Since the earlier versions of the 20601 standard do not provide state/event information, the ASN.1 code set does. There is no way to determine if a given device supports a defined bit setting so one has to assume that all defined settings are supported. Since most BITs measurements are events, the lack of support information tends not to be a problem.

The simplest example of a mapping of an ASN1 BITs enumeration object to a FHIR Observation resource is as follows:

IEEE Attribute Meaning Observation element
Type Tells what the measurement is as a 11073 10101 code code
Absolute-Time-Stamp
Base-Offset-Time-Stamp
Gives the time of the measurement effectiveDateTime
ASN1 Code for BIT N Gives the code of Nth BIT setting componentM.code
Enum-Observed-Value-Simple/Basic-Bit-Str.BitN Gives the Nth bit setting as binary yes/no componentM.valueCodeableConcept (Y/N)

M (the number of the component) is different from N (the bit-position) because cleared event bits do not need to be reported. What is not shown in the table is that the ASN1 Code entered in the componentM.code element can be generated from data sent by the PHD. The ASN1 code is generated by converting the 32-bit code from the Type attribute to a string, concatenating a dot (.) followed by the Mder bit position N. A reader will still need to refer to the ASN1 code dictionary to interpret the meaning.
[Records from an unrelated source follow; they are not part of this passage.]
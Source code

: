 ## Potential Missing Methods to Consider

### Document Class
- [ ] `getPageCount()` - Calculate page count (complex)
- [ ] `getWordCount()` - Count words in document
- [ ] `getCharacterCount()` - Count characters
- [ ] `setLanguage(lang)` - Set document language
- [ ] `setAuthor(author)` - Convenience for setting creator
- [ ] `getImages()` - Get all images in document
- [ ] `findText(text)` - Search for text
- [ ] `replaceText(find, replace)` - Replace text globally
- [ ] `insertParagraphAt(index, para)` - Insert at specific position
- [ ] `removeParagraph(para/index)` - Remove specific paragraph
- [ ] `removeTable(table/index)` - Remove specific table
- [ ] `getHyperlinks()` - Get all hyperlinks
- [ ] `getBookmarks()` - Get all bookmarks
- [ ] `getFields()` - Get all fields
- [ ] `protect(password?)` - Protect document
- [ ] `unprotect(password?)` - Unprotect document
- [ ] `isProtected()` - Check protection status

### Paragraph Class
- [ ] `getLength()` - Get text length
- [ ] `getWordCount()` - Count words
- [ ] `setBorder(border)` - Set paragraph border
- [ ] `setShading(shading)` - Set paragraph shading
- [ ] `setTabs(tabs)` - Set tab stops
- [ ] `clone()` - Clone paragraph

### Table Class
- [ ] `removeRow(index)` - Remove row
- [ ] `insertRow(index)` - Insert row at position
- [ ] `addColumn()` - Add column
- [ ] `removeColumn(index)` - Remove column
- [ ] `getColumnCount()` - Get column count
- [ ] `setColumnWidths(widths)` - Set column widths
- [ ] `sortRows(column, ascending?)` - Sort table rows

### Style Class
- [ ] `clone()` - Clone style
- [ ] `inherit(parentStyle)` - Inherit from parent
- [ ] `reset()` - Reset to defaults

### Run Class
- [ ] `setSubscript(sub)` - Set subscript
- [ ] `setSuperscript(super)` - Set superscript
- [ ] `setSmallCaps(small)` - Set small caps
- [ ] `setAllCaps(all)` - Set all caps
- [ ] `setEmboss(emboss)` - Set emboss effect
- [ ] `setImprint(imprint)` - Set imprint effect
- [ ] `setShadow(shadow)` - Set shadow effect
This implementation guide specifies a structure definition profile that applies to all ASN1 Bits Metric measurements.

Other Potential Mappings

One could go further and add mappings of IEEE-11073-20601 specifics such as the Configuration Report. This addition would require the use of the DeviceMetric resource. Adding such mappings would add significant bulk to the upload. Mapping of the Configuration Report would not be something of interest to medical personnel. Giving the cost in complexity and bulk it is not considered in this guide.

The Devil is in the Details

Unfortunately, the Metric object to Observation resource mapping is not always a simple one-to-one relation between 11073 20601 attributes and Observation elements as shown in the tables above. For example, the code that ends up in the Observation.code element does not always come from the Type attribute. The PHD decoder (the endpoint that receives and decodes IEEE 20601 data) will, in general, need to look at other attributes, should they be sent, to get the final code to enter in the Observation.code element. The same goes for the unit code. The Unit-code attribute can be overridden if certain other attributes exist.

However, this complexity is of no concern to the consumer or reader of the FHIR resources, only to the PHD decoder and creator of the FHIR resources, such as the Continua PHG.